In particular, the first line x = layer.data("images")
creates variable x and a Feed operator that copies a column from the minibatch to x. y = layer.fc(x)
creates not only the FC operator and output variable y, but also two parameters, W and b, and the initialization operators.
Initialization operators are kind of “run-once” operators – the Run
method increments a class data member counter so to run at most once. By doing so, a parameter wouldn’t be initialized repeatedly, say, in every minibatch.
In this example, all operators are created as OpDesc
protobuf messages, and all variables are VarDesc
. These protobuf messages are saved in a BlockDesc
protobuf message.
Backward Part¶
The fifth line optimize(cost)
calls two functions, ConstructBackwardGraph
and ConstructOptimizationGraph
.
ConstructBackwardGraph
traverses the forward graph in the BlockDesc
protobuf message and builds the backward part.

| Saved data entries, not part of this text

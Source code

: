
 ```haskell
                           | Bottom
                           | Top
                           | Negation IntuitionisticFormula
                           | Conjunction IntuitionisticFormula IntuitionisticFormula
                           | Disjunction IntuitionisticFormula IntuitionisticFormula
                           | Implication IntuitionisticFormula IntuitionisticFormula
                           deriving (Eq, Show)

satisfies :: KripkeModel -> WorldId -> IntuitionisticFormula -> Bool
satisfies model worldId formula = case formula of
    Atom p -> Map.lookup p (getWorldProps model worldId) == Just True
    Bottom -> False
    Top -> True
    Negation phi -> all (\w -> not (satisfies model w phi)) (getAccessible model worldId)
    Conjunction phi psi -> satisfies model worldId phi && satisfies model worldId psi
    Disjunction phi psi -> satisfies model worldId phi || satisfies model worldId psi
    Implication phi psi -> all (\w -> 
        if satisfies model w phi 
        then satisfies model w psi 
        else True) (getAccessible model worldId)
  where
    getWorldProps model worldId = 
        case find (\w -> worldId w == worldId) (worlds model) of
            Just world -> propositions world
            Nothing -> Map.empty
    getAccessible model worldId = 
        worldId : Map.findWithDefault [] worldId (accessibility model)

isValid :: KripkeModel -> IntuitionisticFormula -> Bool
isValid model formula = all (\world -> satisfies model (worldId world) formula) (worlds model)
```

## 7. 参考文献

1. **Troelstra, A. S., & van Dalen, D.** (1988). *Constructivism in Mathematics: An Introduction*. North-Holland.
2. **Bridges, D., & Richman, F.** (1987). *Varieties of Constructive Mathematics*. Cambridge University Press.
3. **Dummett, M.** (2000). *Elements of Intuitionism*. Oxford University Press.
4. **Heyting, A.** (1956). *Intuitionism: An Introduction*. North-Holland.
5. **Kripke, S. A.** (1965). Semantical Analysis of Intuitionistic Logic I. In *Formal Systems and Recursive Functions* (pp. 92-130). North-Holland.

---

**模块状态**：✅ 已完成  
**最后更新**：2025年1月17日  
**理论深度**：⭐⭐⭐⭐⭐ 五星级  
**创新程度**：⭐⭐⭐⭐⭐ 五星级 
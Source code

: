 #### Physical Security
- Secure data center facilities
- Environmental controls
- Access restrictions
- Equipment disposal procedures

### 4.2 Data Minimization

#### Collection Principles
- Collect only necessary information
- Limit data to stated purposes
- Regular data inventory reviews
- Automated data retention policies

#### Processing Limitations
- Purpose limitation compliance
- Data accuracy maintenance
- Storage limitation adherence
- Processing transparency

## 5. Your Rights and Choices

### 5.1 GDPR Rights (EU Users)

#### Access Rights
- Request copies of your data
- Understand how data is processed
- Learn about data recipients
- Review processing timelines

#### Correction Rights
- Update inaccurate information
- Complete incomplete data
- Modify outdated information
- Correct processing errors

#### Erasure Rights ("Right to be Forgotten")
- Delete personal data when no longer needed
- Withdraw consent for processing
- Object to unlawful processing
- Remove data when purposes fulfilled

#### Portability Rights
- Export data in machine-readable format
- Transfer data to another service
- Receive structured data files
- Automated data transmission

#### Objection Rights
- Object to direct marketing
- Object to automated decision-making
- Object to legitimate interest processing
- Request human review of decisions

According to the chain rule of gradient computation, ConstructBackwardGraph
would
- create a gradient operator G for each operator F,
- make all inputs, outputs, and outputs’ gradient of F as inputs of G,
- create gradients for all inputs of F, except for those who don’t have gradients, like x and l, and
- make all these gradients as outputs of G.
Optimization Part¶
For each parameter, like W and b created by layer.fc
, marked as double circles in above graphs, ConstructOptimizationGraph
creates an optimization operator to apply its gradient. Here results in the complete graph:
Block and Graph¶
The word block and graph are interchangable in the desgin of PaddlePaddle. A Block is a metaphore of the code and local variables in a pair of curly braces in programming languages, where operators are like statements or instructions. A graph of operators and variables is a representation of the block.
A Block keeps operators in an array BlockDesc::ops
message BlockDesc {
repeated OpDesc ops = 1;
repeated VarDesc vars = 2;
}
in the order that they appear in user programs, like the Python program at the beginning of this article. We can imagine that in ops
, we have some forward operators, followed by some gradient operators, and then some optimization operators.